» **WHAT YOU HAVE TO DO**:
Gather all lines in the records below that include the word "prices".

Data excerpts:
----

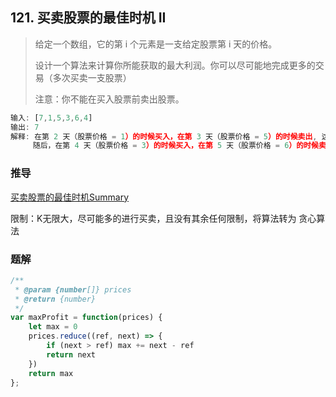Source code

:## 121. 买卖股票的最佳时机 II

> 给定一个数组，它的第 i 个元素是一支给定股票第 i 天的价格。
>
> 设计一个算法来计算你所能获取的最大利润。你可以尽可能地完成更多的交易（多次买卖一支股票）
>
> 注意：你不能在买入股票前卖出股票。

```js
输入: [7,1,5,3,6,4]
输出: 7
解释: 在第 2 天（股票价格 = 1）的时候买入，在第 3 天（股票价格 = 5）的时候卖出, 这笔交易所能获得利润 = 5-1 = 4 。
     随后，在第 4 天（股票价格 = 3）的时候买入，在第 5 天（股票价格 = 6）的时候卖出, 这笔交易所能获得利润 = 6-3 = 3 。
```

### 推导
[买卖股票的最佳时机Summary]()

限制：K无限大，尽可能多的进行买卖，且没有其余任何限制，将算法转为 贪心算法

### 题解
```js
/**
 * @param {number[]} prices
 * @return {number}
 */
var maxProfit = function(prices) {
    let max = 0
    prices.reduce((ref, next) => {
        if (next > ref) max += next - ref
        return next
    })
    return max
};
```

----

» **WORKED SOLUTION**:
 * @param {number[]} prices
var maxProfit = function(prices) {
    prices.reduce((ref, next) => {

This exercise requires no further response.